Read through the lines below for the string "text" and copy each one that has it.

**DATA FOR ANALYSIS:**
○ ○ ○
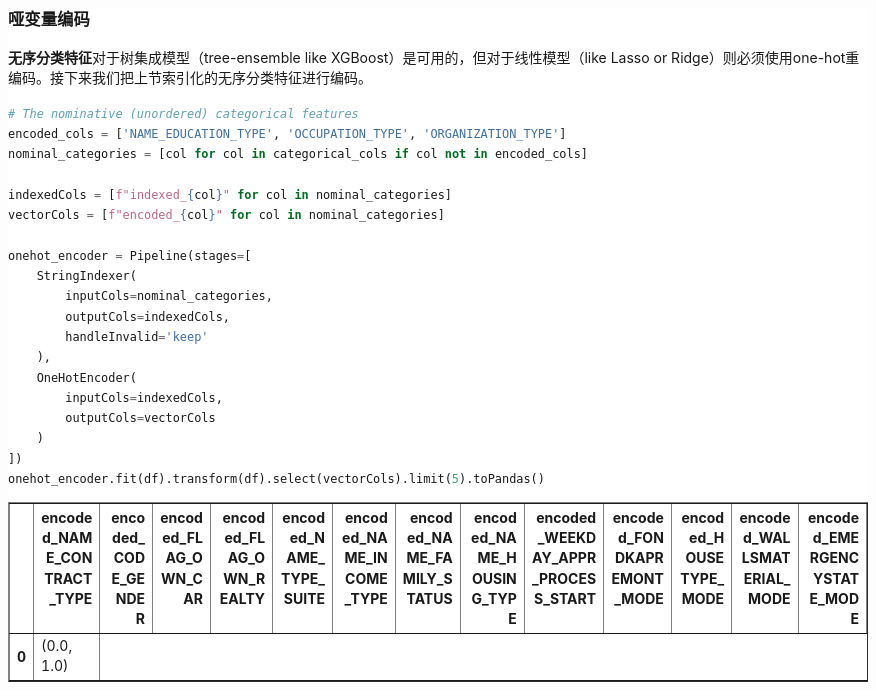 ### 哑变量编码

**无序分类特征**对于树集成模型（tree-ensemble like XGBoost）是可用的，但对于线性模型（like Lasso or Ridge）则必须使用one-hot重编码。接下来我们把上节索引化的无序分类特征进行编码。


```python
# The nominative (unordered) categorical features
encoded_cols = ['NAME_EDUCATION_TYPE', 'OCCUPATION_TYPE', 'ORGANIZATION_TYPE']
nominal_categories = [col for col in categorical_cols if col not in encoded_cols]

indexedCols = [f"indexed_{col}" for col in nominal_categories]
vectorCols = [f"encoded_{col}" for col in nominal_categories]

onehot_encoder = Pipeline(stages=[
    StringIndexer(
        inputCols=nominal_categories, 
        outputCols=indexedCols,
        handleInvalid='keep'
    ),
    OneHotEncoder(
        inputCols=indexedCols,
        outputCols=vectorCols
    )
])
onehot_encoder.fit(df).transform(df).select(vectorCols).limit(5).toPandas()
```


<div>
<style scoped>
    .dataframe tbody tr th:only-of-type {
        vertical-align: middle;
    }

    .dataframe tbody tr th {
        vertical-align: top;
    }
    
    .dataframe thead th {
        text-align: right;
    }
</style>
<table border="1" class="dataframe">
  <thead>
    <tr style="text-align: right;">
      <th></th>
      <th>encoded_NAME_CONTRACT_TYPE</th>
      <th>encoded_CODE_GENDER</th>
      <th>encoded_FLAG_OWN_CAR</th>
      <th>encoded_FLAG_OWN_REALTY</th>
      <th>encoded_NAME_TYPE_SUITE</th>
      <th>encoded_NAME_INCOME_TYPE</th>
      <th>encoded_NAME_FAMILY_STATUS</th>
      <th>encoded_NAME_HOUSING_TYPE</th>
      <th>encoded_WEEKDAY_APPR_PROCESS_START</th>
      <th>encoded_FONDKAPREMONT_MODE</th>
      <th>encoded_HOUSETYPE_MODE</th>
      <th>encoded_WALLSMATERIAL_MODE</th>
      <th>encoded_EMERGENCYSTATE_MODE</th>
    </tr>
  </thead>
  <tbody>
    <tr>
      <th>0</th>
      <td>(0.0, 1.0)</td>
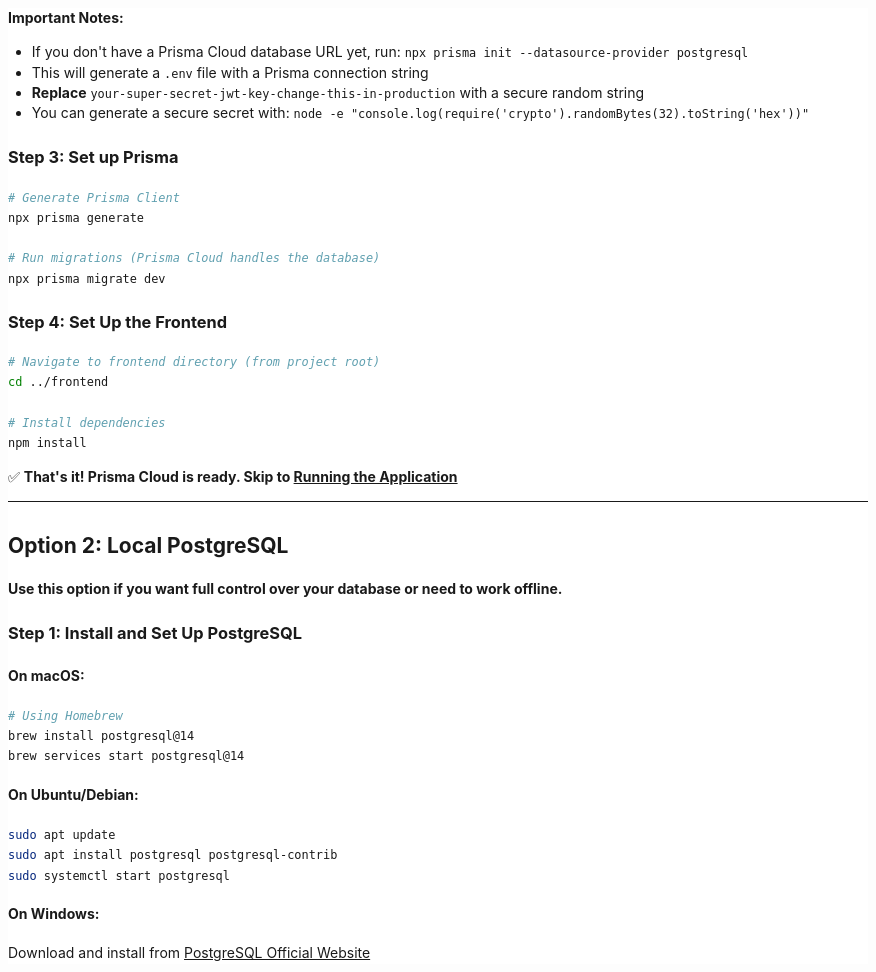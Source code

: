 **Important Notes:**
- If you don't have a Prisma Cloud database URL yet, run: `npx prisma init --datasource-provider postgresql`
- This will generate a `.env` file with a Prisma connection string
- **Replace** `your-super-secret-jwt-key-change-this-in-production` with a secure random string
- You can generate a secure secret with: `node -e "console.log(require('crypto').randomBytes(32).toString('hex'))"`

### Step 3: Set up Prisma

```bash
# Generate Prisma Client
npx prisma generate

# Run migrations (Prisma Cloud handles the database)
npx prisma migrate dev
```

### Step 4: Set Up the Frontend

```bash
# Navigate to frontend directory (from project root)
cd ../frontend

# Install dependencies
npm install
```

✅ **That's it! Prisma Cloud is ready. Skip to [Running the Application](#️-running-the-application)**

---

## Option 2: Local PostgreSQL

**Use this option if you want full control over your database or need to work offline.**

### Step 1: Install and Set Up PostgreSQL

#### On macOS:
```bash
# Using Homebrew
brew install postgresql@14
brew services start postgresql@14
```

#### On Ubuntu/Debian:
```bash
sudo apt update
sudo apt install postgresql postgresql-contrib
sudo systemctl start postgresql
```

#### On Windows:
Download and install from [PostgreSQL Official Website](https://www.postgresql.org/download/windows/)

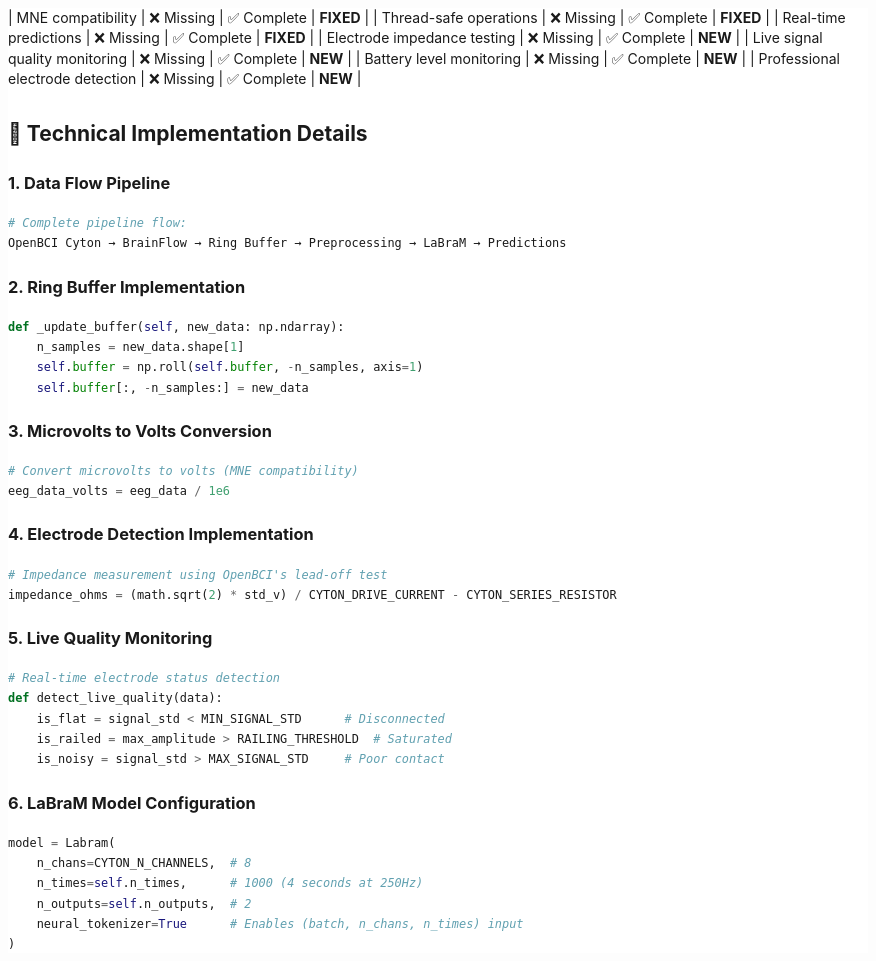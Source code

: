| MNE compatibility | ❌ Missing | ✅ Complete | **FIXED** |
| Thread-safe operations | ❌ Missing | ✅ Complete | **FIXED** |
| Real-time predictions | ❌ Missing | ✅ Complete | **FIXED** |
| Electrode impedance testing | ❌ Missing | ✅ Complete | **NEW** |
| Live signal quality monitoring | ❌ Missing | ✅ Complete | **NEW** |
| Battery level monitoring | ❌ Missing | ✅ Complete | **NEW** |
| Professional electrode detection | ❌ Missing | ✅ Complete | **NEW** |

## 🔧 Technical Implementation Details

### 1. **Data Flow Pipeline**
```python
# Complete pipeline flow:
OpenBCI Cyton → BrainFlow → Ring Buffer → Preprocessing → LaBraM → Predictions
```

### 2. **Ring Buffer Implementation**
```python
def _update_buffer(self, new_data: np.ndarray):
    n_samples = new_data.shape[1]
    self.buffer = np.roll(self.buffer, -n_samples, axis=1)
    self.buffer[:, -n_samples:] = new_data
```

### 3. **Microvolts to Volts Conversion**
```python
# Convert microvolts to volts (MNE compatibility)
eeg_data_volts = eeg_data / 1e6
```

### 4. **Electrode Detection Implementation**
```python
# Impedance measurement using OpenBCI's lead-off test
impedance_ohms = (math.sqrt(2) * std_v) / CYTON_DRIVE_CURRENT - CYTON_SERIES_RESISTOR
```

### 5. **Live Quality Monitoring**
```python
# Real-time electrode status detection
def detect_live_quality(data):
    is_flat = signal_std < MIN_SIGNAL_STD      # Disconnected
    is_railed = max_amplitude > RAILING_THRESHOLD  # Saturated
    is_noisy = signal_std > MAX_SIGNAL_STD     # Poor contact
```

### 6. **LaBraM Model Configuration**
```python
model = Labram(
    n_chans=CYTON_N_CHANNELS,  # 8
    n_times=self.n_times,      # 1000 (4 seconds at 250Hz)
    n_outputs=self.n_outputs,  # 2
    neural_tokenizer=True      # Enables (batch, n_chans, n_times) input
)
```
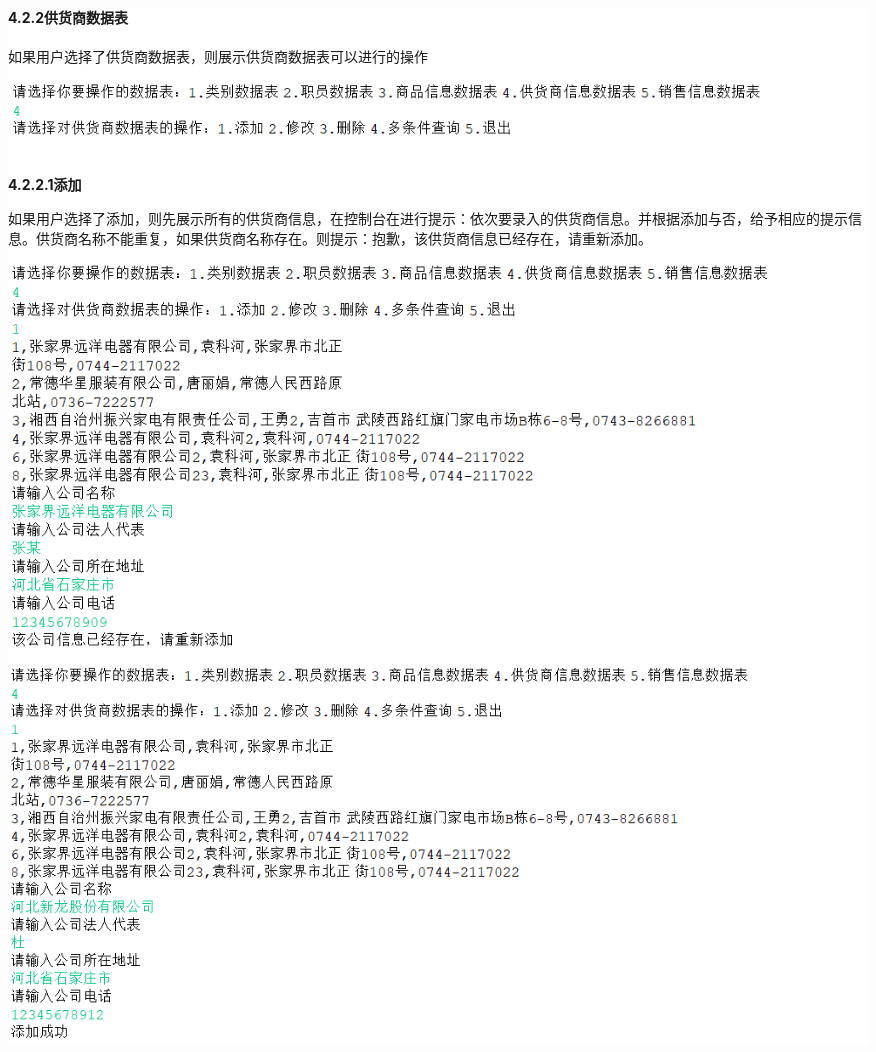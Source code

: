 #### **4.2.2供货商数据表**

如果用户选择了供货商数据表，则展示供货商数据表可以进行的操作

![](media/fb08bd247389185b74e9982992a55cf6.png)

**4.2.2.1添加**

如果用户选择了添加，则先展示所有的供货商信息，在控制台在进行提示：依次要录入的供货商信息。并根据添加与否，给予相应的提示信息。供货商名称不能重复，如果供货商名称存在。则提示：抱歉，该供货商信息已经存在，请重新添加。

![](media/64489c0d0f48464bf6211454c710e71a.png)

![](media/2eb8ecbf6bfc3572aaf6819ed22613b5.png)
○ ○ ○
**ANSWER TO THE EXERCISE:**
        text-align: right;
    <tr style="text-align: right;">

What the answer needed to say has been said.